Variability in the response of the DC component of the PPG was unexpected and deserves comment. Autonomic stress response mediates peripheral vasoconstriction as seen in the consistent decrease in the AC component of PPG. Theoretically the decrease in arterial size should have increased light transmission and thus resulted in an increase in the DC component of PPG. Although highly speculative, the unexpected decrease in the DC component of the PPG in 7 subjects could have been due to reduced venous return (increased venous volume in finger) secondary to poor relaxation and resulting diaphragmatic activity. Consistent with this theory, breath holding (valsalva) in awake subjects will result in a decrease the DC component of PPG.
Tracheal intubation is a brief (seconds), intense stimulus. The resulting peripheral vasoconstrictive response was also surprisingly brief. AC values decreased rapidly and reached minimum values, on the average, within 12 heartbeats after the beginning of the response, and returned to baseline values approximately 30–40 heartbeats later. In contrast, the PR response peaked later and was significantly longer in duration. We speculate that the PR response is prolonged in part by increased levels of circulating catecholamines whereas the peripheral vasoconstriction that we observed is mediated mainly by brief sympathetic nervous system activation.
In conclusion, the results of this study show that tracheal intubation-induced noxious stimulus resulted in a significant change in the AC but not the DC component of the PPG. The decrease in PI was secondary to the changes in the AC component of the PPG. The reason for the variability in the response of the DC component of the PPG was unexpected and remains unknown.
Conflicts of Interest
The author declares that there are no conflicts of interest regarding the publication of this paper.

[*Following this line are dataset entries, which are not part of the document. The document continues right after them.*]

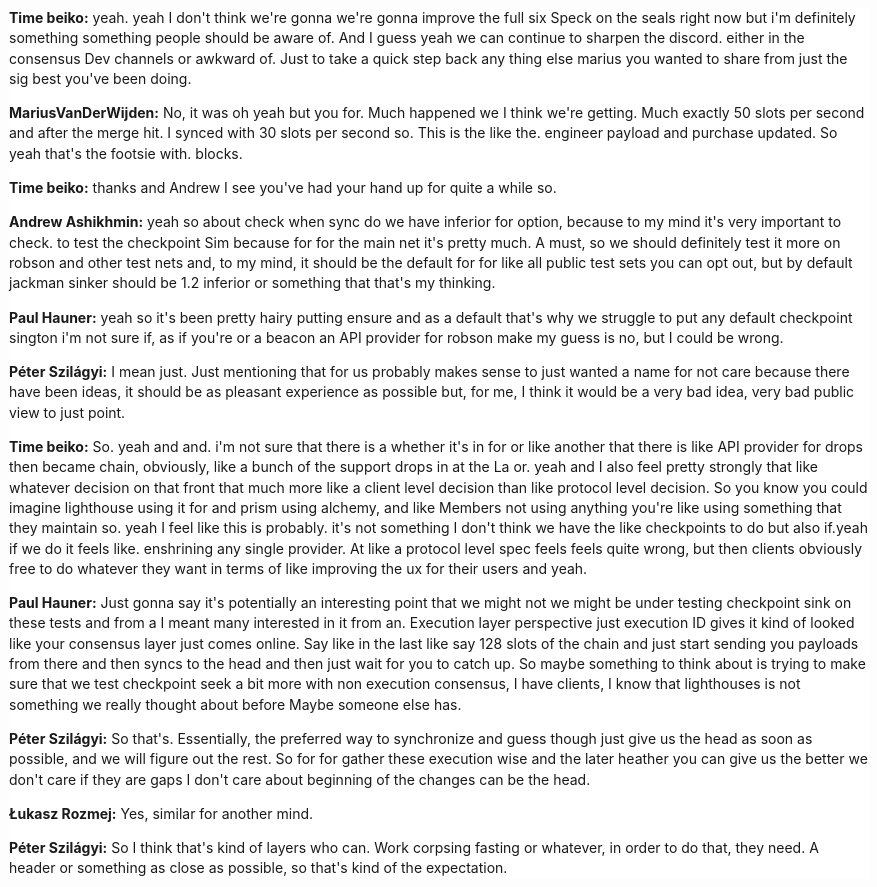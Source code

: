 **Time beiko:** yeah. yeah I don't think we're gonna we're gonna improve the full six Speck on the seals right now but i'm definitely something something people should be aware of. And I guess yeah we can continue to sharpen the discord. either in the consensus Dev channels or awkward of. Just to take a quick step back any thing else marius you wanted to share from just the sig best you've been doing.

**MariusVanDerWijden:** No, it was oh yeah but you for. Much happened we I think we're getting. Much exactly 50 slots per second and after the merge hit. I synced with 30 slots per second so. This is the like the. engineer payload and purchase updated. So yeah that's the footsie with. blocks.

**Time beiko:** thanks and Andrew I see you've had your hand up for quite a while so.

**Andrew Ashikhmin:** yeah so about check when sync do we have inferior for option, because to my mind it's very important to check. to test the checkpoint Sim because for for the main net it's pretty much. A must, so we should definitely test it more on robson and other test nets and, to my mind, it should be the default for for like all public test sets you can opt out, but by default jackman sinker should be 1.2 inferior or something that that's my thinking.


**Paul Hauner:** yeah so it's been pretty hairy putting ensure and as a default that's why we struggle to put any default checkpoint sington i'm not sure if, as if you're or a beacon an API provider for robson make my guess is no, but I could be wrong.

**Péter Szilágyi:** I mean just. Just mentioning that for us probably makes sense to just wanted a name for not care because there have been ideas, it should be as pleasant experience as possible but, for me, I think it would be a very bad idea, very bad public view to just point.


**Time beiko:** So. yeah and and. i'm not sure that there is a whether it's in for or like another that there is like API provider for drops then became chain, obviously, like a bunch of the support drops in at the La or. yeah and I also feel pretty strongly that like whatever decision on that front that much more like a client level decision than like protocol level decision. So you know you could imagine lighthouse using it for and prism using alchemy, and like Members not using anything you're like using something that they maintain so. yeah I feel like this is probably. it's not something I don't think we have the like checkpoints to do but also if.yeah if we do it feels like. enshrining any single provider. At like a protocol level spec feels feels quite wrong, but then clients obviously free to do whatever they want in terms of like improving the ux for their users and yeah.

**Paul Hauner:** Just gonna say it's potentially an interesting point that we might not we might be under testing checkpoint sink on these tests and from a I meant many interested in it from an. Execution layer perspective just execution ID gives it kind of looked like your consensus layer just comes online. Say like in the last like say 128 slots of the chain and just start sending you payloads from there and then syncs to the head and then just wait for you to catch up. So maybe something to think about is trying to make sure that we test checkpoint seek a bit more with non execution consensus, I have clients, I know that lighthouses is not something we really thought about before Maybe someone else has.

**Péter Szilágyi:** So that's. Essentially, the preferred way to synchronize and guess though just give us the head as soon as possible, and we will figure out the rest. So for for gather these execution wise and the later heather you can give us the better we don't care if they are gaps I don't care about beginning of the changes can be the head.

**Łukasz Rozmej:** Yes, similar for another mind.

**Péter Szilágyi:** So I think that's kind of layers who can. Work corpsing fasting or whatever, in order to do that, they need. A header or something as close as possible, so that's kind of the expectation.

The author thanks Mohamed Diab, cofounder of Masimo Corp., one of the largest pulse oximeter companies, for processing the photoplethysmography signals, pointing out that the photoplethysmography data were processed by him. This is of importance, because he is one of the international experts on photoplethysmography, and this allowed the author to collect and analyze unprocessed, raw photoplethysmography signals, adding to the significance of the analysis.